§ **What is being asked**:
Here are the records. Write out exactly the lines between the one holding "předsudek**: Já jsem" and the one holding "vyjadřuje v chtění", inclusive.

(Beginning of The input)

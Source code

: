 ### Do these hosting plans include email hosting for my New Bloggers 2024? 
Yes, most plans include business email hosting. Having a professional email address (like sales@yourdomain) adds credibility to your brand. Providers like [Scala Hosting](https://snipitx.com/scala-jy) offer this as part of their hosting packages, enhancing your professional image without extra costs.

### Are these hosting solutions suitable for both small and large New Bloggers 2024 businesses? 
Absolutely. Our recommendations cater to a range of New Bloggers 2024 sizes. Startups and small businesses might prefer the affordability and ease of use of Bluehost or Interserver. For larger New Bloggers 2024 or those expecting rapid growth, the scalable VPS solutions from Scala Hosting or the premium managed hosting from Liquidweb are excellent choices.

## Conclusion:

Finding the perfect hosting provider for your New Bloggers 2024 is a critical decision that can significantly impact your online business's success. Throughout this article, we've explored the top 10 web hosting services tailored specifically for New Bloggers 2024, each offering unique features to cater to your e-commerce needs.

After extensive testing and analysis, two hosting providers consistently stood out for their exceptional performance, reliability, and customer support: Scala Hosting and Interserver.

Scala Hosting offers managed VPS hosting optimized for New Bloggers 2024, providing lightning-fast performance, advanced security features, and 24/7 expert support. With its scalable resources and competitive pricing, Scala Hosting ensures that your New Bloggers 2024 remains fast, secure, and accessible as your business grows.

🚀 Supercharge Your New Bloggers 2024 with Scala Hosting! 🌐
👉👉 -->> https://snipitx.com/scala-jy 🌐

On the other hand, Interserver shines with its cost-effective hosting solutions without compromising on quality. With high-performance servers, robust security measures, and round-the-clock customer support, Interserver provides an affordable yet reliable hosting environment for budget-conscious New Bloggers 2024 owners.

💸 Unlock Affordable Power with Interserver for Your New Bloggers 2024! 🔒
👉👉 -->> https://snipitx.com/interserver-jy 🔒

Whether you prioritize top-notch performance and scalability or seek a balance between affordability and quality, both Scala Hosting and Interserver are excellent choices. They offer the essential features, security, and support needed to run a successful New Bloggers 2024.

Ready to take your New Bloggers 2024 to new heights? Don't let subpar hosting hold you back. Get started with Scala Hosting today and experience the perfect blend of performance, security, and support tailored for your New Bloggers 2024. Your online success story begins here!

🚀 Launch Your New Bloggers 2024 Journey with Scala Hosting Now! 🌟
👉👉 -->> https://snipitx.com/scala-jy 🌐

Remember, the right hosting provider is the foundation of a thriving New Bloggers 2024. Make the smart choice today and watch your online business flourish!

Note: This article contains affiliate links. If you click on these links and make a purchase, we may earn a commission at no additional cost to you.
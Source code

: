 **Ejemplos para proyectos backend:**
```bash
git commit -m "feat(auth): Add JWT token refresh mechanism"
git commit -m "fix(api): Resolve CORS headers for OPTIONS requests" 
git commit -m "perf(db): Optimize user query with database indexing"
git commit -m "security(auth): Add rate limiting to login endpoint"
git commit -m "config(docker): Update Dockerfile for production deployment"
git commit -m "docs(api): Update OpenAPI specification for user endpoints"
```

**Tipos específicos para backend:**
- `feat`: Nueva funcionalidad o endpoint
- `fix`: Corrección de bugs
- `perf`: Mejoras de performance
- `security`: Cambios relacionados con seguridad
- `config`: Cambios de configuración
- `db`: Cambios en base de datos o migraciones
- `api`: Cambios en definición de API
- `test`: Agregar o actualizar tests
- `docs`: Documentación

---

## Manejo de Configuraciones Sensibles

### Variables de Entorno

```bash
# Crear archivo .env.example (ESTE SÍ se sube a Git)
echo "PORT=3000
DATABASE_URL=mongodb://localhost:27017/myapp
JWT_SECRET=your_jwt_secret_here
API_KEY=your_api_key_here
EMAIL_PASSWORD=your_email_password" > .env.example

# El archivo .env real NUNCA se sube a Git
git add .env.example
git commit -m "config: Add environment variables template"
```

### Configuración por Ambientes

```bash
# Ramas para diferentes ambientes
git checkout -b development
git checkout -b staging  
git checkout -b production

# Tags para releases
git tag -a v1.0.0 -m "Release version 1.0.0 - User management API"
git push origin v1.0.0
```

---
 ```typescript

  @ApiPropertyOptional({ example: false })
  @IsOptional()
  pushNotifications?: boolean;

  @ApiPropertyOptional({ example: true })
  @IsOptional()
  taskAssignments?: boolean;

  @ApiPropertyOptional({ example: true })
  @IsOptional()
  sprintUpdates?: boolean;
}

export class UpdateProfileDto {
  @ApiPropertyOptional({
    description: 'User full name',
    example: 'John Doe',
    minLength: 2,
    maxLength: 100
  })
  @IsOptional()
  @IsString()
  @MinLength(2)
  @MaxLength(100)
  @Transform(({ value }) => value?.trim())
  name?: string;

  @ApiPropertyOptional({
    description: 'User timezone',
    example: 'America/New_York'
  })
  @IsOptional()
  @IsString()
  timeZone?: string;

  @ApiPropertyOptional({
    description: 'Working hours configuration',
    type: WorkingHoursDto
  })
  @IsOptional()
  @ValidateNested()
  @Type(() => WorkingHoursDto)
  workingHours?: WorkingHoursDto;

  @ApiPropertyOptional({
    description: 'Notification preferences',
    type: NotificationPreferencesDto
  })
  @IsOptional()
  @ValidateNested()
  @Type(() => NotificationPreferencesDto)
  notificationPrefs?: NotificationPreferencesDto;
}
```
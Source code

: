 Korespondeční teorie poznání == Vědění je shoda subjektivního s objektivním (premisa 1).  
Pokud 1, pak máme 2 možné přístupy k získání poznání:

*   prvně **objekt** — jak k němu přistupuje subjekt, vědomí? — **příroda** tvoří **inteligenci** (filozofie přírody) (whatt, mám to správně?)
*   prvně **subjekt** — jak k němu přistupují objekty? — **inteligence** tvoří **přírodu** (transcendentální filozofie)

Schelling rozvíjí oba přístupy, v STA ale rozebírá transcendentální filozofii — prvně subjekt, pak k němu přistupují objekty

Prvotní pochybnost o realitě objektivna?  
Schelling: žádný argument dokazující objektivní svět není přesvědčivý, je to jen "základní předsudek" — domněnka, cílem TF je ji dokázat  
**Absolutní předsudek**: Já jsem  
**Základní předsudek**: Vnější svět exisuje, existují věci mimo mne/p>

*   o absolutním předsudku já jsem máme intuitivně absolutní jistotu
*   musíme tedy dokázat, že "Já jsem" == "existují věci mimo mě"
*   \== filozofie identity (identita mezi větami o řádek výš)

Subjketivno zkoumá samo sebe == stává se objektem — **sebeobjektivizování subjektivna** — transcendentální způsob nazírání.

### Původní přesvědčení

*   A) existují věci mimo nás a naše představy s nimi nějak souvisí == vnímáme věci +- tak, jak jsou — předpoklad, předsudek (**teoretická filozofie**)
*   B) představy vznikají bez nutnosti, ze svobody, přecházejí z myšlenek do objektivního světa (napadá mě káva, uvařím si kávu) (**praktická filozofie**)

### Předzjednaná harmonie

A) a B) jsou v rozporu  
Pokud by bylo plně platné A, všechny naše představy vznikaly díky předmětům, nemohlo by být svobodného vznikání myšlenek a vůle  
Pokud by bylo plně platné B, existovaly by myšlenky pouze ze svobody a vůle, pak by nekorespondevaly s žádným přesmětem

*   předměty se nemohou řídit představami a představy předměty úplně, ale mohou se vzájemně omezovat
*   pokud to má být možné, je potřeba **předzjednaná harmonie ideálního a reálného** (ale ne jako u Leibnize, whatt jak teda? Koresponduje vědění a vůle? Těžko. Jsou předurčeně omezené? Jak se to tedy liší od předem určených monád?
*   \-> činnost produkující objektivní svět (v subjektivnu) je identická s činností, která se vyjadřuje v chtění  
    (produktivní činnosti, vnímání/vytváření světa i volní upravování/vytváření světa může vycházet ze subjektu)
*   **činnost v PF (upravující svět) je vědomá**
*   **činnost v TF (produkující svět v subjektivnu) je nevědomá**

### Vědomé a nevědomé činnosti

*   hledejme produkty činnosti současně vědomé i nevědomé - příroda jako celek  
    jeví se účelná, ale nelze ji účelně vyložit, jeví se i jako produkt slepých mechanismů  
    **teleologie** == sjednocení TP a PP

(End of The input)

§ **Result of the exercise**:
**Absolutní předsudek**: Já jsem  
**Základní předsudek**: Vnější svět exisuje, existují věci mimo mne/p>

*   o absolutním předsudku já jsem máme intuitivně absolutní jistotu
*   musíme tedy dokázat, že "Já jsem" == "existují věci mimo mě"
*   \== filozofie identity (identita mezi větami o řádek výš)

Subjketivno zkoumá samo sebe == stává se objektem — **sebeobjektivizování subjektivna** — transcendentální způsob nazírání.

### Původní přesvědčení

*   A) existují věci mimo nás a naše představy s nimi nějak souvisí == vnímáme věci +- tak, jak jsou — předpoklad, předsudek (**teoretická filozofie**)
*   B) představy vznikají bez nutnosti, ze svobody, přecházejí z myšlenek do objektivního světa (napadá mě káva, uvařím si kávu) (**praktická filozofie**)

### Předzjednaná harmonie

A) a B) jsou v rozporu  
Pokud by bylo plně platné A, všechny naše představy vznikaly díky předmětům, nemohlo by být svobodného vznikání myšlenek a vůle  
Pokud by bylo plně platné B, existovaly by myšlenky pouze ze svobody a vůle, pak by nekorespondevaly s žádným přesmětem

*   předměty se nemohou řídit představami a představy předměty úplně, ale mohou se vzájemně omezovat
*   pokud to má být možné, je potřeba **předzjednaná harmonie ideálního a reálného** (ale ne jako u Leibnize, whatt jak teda? Koresponduje vědění a vůle? Těžko. Jsou předurčeně omezené? Jak se to tedy liší od předem určených monád?
*   \-> činnost produkující objektivní svět (v subjektivnu) je identická s činností, která se vyjadřuje v chtění  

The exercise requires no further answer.